_Your task_
Using the data below, return every line that holds the word "usar".

_Entries provided_
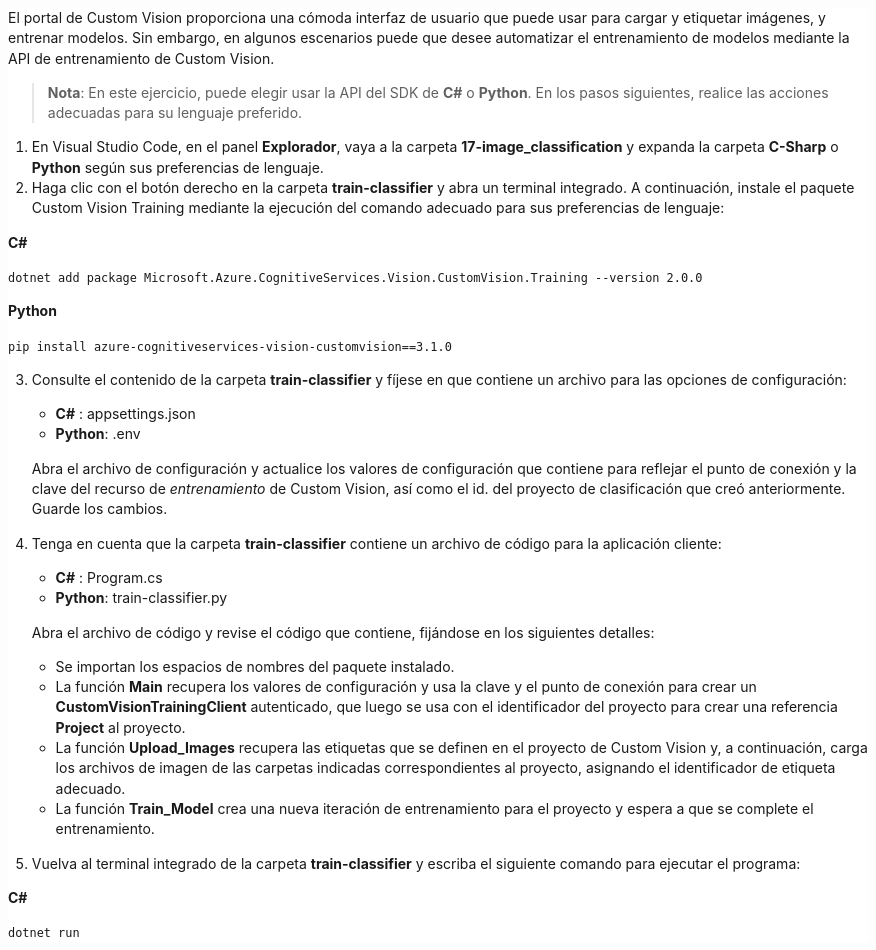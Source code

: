 El portal de Custom Vision proporciona una cómoda interfaz de usuario que puede usar para cargar y etiquetar imágenes, y entrenar modelos. Sin embargo, en algunos escenarios puede que desee automatizar el entrenamiento de modelos mediante la API de entrenamiento de Custom Vision.

> **Nota**: En este ejercicio, puede elegir usar la API del SDK de **C#** o **Python**. En los pasos siguientes, realice las acciones adecuadas para su lenguaje preferido.

1. En Visual Studio Code, en el panel **Explorador**, vaya a la carpeta **17-image_classification** y expanda la carpeta **C-Sharp** o **Python** según sus preferencias de lenguaje.
2. Haga clic con el botón derecho en la carpeta **train-classifier** y abra un terminal integrado. A continuación, instale el paquete Custom Vision Training mediante la ejecución del comando adecuado para sus preferencias de lenguaje:

**C#**

```
dotnet add package Microsoft.Azure.CognitiveServices.Vision.CustomVision.Training --version 2.0.0
```

**Python**

```
pip install azure-cognitiveservices-vision-customvision==3.1.0
```

3. Consulte el contenido de la carpeta **train-classifier** y fíjese en que contiene un archivo para las opciones de configuración:
    - **C#** : appsettings.json
    - **Python**: .env

    Abra el archivo de configuración y actualice los valores de configuración que contiene para reflejar el punto de conexión y la clave del recurso de *entrenamiento* de Custom Vision, así como el id. del proyecto de clasificación que creó anteriormente. Guarde los cambios.
4. Tenga en cuenta que la carpeta **train-classifier** contiene un archivo de código para la aplicación cliente:

    - **C#** : Program.cs
    - **Python**: train-classifier.py

    Abra el archivo de código y revise el código que contiene, fijándose en los siguientes detalles:
    - Se importan los espacios de nombres del paquete instalado.
    - La función **Main** recupera los valores de configuración y usa la clave y el punto de conexión para crear un **CustomVisionTrainingClient** autenticado, que luego se usa con el identificador del proyecto para crear una referencia **Project** al proyecto.
    - La función **Upload_Images** recupera las etiquetas que se definen en el proyecto de Custom Vision y, a continuación, carga los archivos de imagen de las carpetas indicadas correspondientes al proyecto, asignando el identificador de etiqueta adecuado.
    - La función **Train_Model** crea una nueva iteración de entrenamiento para el proyecto y espera a que se complete el entrenamiento.
5. Vuelva al terminal integrado de la carpeta **train-classifier** y escriba el siguiente comando para ejecutar el programa:

**C#**

```
dotnet run
```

_Solution to this problem_
: El portal de Custom Vision proporciona una cómoda interfaz de usuario que puede usar para cargar y etiquetar imágenes, y entrenar modelos. Sin embargo, en algunos escenarios puede que desee automatizar el entrenamiento de modelos mediante la API de entrenamiento de Custom Vision.
> **Nota**: En este ejercicio, puede elegir usar la API del SDK de **C#** o **Python**. En los pasos siguientes, realice las acciones adecuadas para su lenguaje preferido.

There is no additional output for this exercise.